Cornelis J.J.M. Sikkink, M.D.
Department of Surgery, VU Medical Center, Amsterdam, The Netherlands
Clark J. Zeebregts, M.D., Ph.D.
Department of Surgery, University Medical Center Groningen, Groningen, The Netherlands
Michel M.P.J. Reijnen, M.D., Ph.D.
Department of Surgery, Alysis Zorggroep, Lokatie Rijnstate, Arnhem, The Netherlands
Peritoneal trauma during abdominal surgery and abdominal infection can lead to intra-abdominal adhesion formation (Fig. 1). Adhesions, especially when excessive, can cause severe complications and are responsible for considerable morbidity and mortality. Adhesions are the main cause of intestinal obstruction in the developed world and account for approximately 70% of readmissions for small bowel obstruction.1 After conventional colorectal surgery, one out of five patients is readmitted for reasons directly or indirectly related to adhesions within 4 years after the operation.2 The relative risk of adhesion-related complications in this group is 29.7 per 100 initial procedures over 4 years time. Furthermore, adhesions account for 15% to 20% of cases of secondary infertility in women and are associated with chronic abdominal and pelvic pain.3,4 Relaparotomies are complicated by the presence of adhesions as well; procedures are longer and the risk of inadvertent enterotomy is approximately 20%, which in turn is associated with a higher incidence of postoperative complications, an increased risk of admission to intensive care units, and prolonged hospital stays.5 Complication rates may be even higher when adhesions are accompanied by abdominal infection and abscess formation. The high incidence of adhesion-related complications, their severity, and the obvious impact on the health care burden urge attention for the prevention of postsurgical adhesion formation.
Figure 1. (a) Intra-abdominal adhesion between
small bowel loops. (b) Intra-abdominal adhesion
between omentum and the abdominal wall.
Mechanical separation of adhesiogenic wound surfaces during the first phase of peritoneal healing — which takes 5 days to 7 days — is the most common concept of adhesion prevention. During the last decades, several mechanical barriers have been developed. Membranes of oxidized regenerated cellulose or expanded polytetrafluoroethylene have been demonstrated to decrease the incidence of adhesion formation.6–9 However, oxidized regenerated cellulose was less effective in the presence of blood. Expanded polytetrafluoroethylene may not be the ideal antiadhesive, as it is a permanent device; it remains in situ on the injured site where it is placed, prone for device-related complications.
Figure 2. Hyaluronan is a polysaccharide made up of
repeating disaccharide units of sodium glucuronate
and N-acetyl-glucosamine linked by glycosidic bonds.

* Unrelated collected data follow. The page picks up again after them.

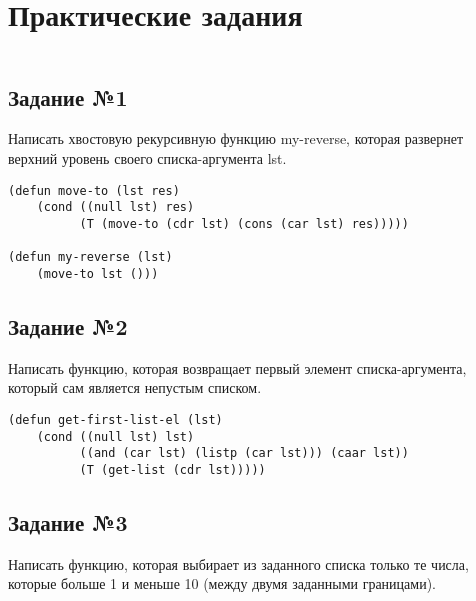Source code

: \chapter{Практические задания}

\vspace{4mm}
\hfill
\begin{minipage}{0.92\linewidth}
\begin{lstlisting}
\end{lstlisting}
\end{minipage}

\section{Задание №1}

Написать хвостовую рекурсивную функцию my-reverse, которая развернет верхний
уровень своего списка-аргумента lst.

\vspace{4mm}
\hfill
\begin{minipage}{0.92\linewidth}
\begin{lstlisting}
(defun move-to (lst res)
    (cond ((null lst) res)
          (T (move-to (cdr lst) (cons (car lst) res)))))

(defun my-reverse (lst)
    (move-to lst ()))
\end{lstlisting}
\end{minipage}

\section{Задание №2}

Написать функцию, которая возвращает первый элемент списка-аргумента, который
сам является непустым списком.

\vspace{4mm}
\begin{minipage}{0.92\linewidth}
\begin{lstlisting}
(defun get-first-list-el (lst)
    (cond ((null lst) lst)
          ((and (car lst) (listp (car lst))) (caar lst))
          (T (get-list (cdr lst)))))
\end{lstlisting}
\end{minipage}

\section{Задание №3}

Написать функцию, которая выбирает из заданного списка только те числа,
которые больше 1 и меньше 10 (между двумя заданными границами).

Hyaluronan (HA) is a polysaccharide made up of repeating disaccharide units of sodium glucuronate and N-acetyl-glucosamine linked by glycosidic bonds (Fig. 2). In 1934, Meyer and Palmer were the first to describe hyaluronic acid, a polysaccharide isolated from the vitreous fluid (hyalos) that contained uronic acid.10 Later, the name hyaluronan was introduced.11 The intraperitoneal application of HA derivates was considered a promising concept for the reduction of adhesions. Today HA is well known for its antiadhesive properties and has been studied extensively. Currently, HA-based agents are the most frequently used antiadhesive agents worldwide with an undisputed adhesion reducing effect. Use of HA under contaminated or infectious conditions and during oncologic procedures is described as well. However, its use under these conditions is still controversial. In this chapter, an overview is given on the role of HA-based antiadhesive agents in abdominal surgery, with attention for different application forms, mechanisms of action, results, and oncologic repercussions.